> [Provided entries]
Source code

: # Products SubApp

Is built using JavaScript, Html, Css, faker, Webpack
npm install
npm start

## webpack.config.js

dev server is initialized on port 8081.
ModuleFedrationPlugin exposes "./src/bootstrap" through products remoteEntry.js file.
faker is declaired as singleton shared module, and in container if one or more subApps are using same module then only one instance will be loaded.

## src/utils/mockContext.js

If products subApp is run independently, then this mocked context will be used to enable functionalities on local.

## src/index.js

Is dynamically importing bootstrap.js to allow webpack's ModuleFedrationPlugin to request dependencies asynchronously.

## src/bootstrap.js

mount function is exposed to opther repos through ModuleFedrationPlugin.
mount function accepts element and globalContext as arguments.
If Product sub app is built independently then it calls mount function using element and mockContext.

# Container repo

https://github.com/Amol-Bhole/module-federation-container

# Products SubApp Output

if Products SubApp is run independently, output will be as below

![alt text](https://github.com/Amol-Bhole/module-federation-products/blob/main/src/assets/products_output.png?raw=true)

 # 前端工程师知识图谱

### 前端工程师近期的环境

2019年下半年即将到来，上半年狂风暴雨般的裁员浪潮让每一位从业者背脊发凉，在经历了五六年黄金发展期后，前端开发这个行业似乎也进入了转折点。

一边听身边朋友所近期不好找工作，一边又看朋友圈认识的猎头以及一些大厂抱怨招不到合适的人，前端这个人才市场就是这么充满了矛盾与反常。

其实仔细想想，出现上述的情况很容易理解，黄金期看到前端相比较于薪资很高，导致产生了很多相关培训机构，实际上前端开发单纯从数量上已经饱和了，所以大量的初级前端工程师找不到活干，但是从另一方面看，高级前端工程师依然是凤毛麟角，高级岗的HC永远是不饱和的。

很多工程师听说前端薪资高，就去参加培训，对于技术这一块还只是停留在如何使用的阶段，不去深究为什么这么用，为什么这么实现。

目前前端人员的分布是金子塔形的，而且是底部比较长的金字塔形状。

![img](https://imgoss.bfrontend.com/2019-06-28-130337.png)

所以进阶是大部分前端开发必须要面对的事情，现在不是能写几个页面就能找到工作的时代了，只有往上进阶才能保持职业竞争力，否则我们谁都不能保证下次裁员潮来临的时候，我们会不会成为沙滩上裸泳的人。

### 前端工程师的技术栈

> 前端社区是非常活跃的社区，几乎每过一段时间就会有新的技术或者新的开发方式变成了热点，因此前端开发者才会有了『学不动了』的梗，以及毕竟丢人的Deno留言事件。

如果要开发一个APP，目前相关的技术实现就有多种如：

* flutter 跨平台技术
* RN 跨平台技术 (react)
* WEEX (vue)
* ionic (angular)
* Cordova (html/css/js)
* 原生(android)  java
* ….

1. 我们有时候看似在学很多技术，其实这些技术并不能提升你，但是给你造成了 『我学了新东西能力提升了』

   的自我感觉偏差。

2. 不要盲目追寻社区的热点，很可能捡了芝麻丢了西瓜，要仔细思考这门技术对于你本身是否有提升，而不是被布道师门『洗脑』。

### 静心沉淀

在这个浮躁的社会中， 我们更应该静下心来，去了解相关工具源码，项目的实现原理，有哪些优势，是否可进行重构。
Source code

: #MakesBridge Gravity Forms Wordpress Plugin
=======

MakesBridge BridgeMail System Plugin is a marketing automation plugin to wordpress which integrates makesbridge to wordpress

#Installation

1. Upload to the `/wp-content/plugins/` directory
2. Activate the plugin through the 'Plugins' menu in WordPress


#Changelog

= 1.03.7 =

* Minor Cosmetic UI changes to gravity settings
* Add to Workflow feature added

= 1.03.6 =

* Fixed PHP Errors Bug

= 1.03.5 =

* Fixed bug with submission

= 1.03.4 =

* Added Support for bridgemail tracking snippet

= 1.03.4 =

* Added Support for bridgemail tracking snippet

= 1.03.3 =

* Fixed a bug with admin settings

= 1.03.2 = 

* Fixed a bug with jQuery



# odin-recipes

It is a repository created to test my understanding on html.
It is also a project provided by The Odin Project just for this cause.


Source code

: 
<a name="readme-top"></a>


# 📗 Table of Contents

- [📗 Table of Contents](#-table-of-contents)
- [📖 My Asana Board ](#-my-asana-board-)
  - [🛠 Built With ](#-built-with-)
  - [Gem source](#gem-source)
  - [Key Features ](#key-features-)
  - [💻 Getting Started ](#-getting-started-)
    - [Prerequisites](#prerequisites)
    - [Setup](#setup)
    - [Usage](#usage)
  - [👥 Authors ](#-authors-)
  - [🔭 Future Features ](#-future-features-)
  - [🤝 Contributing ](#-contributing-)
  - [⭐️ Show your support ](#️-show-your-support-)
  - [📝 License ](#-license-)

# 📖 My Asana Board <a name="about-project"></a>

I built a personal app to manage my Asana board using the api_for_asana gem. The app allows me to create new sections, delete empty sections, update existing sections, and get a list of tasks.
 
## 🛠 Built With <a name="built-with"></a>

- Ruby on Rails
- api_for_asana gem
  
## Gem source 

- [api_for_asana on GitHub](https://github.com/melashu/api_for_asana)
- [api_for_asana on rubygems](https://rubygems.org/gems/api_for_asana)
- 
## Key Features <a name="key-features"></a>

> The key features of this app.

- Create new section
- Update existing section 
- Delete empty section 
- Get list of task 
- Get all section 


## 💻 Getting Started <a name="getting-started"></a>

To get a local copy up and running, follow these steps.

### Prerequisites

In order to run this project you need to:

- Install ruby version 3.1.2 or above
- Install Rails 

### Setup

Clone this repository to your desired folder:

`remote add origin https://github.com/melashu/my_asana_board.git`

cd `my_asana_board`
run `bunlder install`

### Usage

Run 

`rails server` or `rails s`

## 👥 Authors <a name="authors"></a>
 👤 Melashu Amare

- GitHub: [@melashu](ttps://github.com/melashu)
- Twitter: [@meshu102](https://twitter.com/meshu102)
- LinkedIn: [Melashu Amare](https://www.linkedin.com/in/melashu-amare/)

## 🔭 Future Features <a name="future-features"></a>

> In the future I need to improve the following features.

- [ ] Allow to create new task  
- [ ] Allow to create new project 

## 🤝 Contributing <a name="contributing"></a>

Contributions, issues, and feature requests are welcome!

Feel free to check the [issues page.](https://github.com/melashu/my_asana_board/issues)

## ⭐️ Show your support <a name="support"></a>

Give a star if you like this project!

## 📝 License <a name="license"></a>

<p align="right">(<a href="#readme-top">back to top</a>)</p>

> [Goal of the exercise] Within the listing above, locate the line containing "- [Setup](#setup)" and the line containing "To get a local". Reproduce those two lines and all lines between them exactly, with nothing added.

> [Exercise result]
    - [Setup](#setup)
    - [Usage](#usage)
  - [👥 Authors ](#-authors-)
  - [🔭 Future Features ](#-future-features-)
  - [🤝 Contributing ](#-contributing-)
  - [⭐️ Show your support ](#️-show-your-support-)
  - [📝 License ](#-license-)

# 📖 My Asana Board <a name="about-project"></a>

I built a personal app to manage my Asana board using the api_for_asana gem. The app allows me to create new sections, delete empty sections, update existing sections, and get a list of tasks.
 
## 🛠 Built With <a name="built-with"></a>

- Ruby on Rails
- api_for_asana gem
  
## Gem source 

- [api_for_asana on GitHub](https://github.com/melashu/api_for_asana)
- [api_for_asana on rubygems](https://rubygems.org/gems/api_for_asana)
- 
## Key Features <a name="key-features"></a>

> The key features of this app.

- Create new section
- Update existing section 
- Delete empty section 
- Get list of task 
- Get all section 


## 💻 Getting Started <a name="getting-started"></a>

To get a local copy up and running, follow these steps.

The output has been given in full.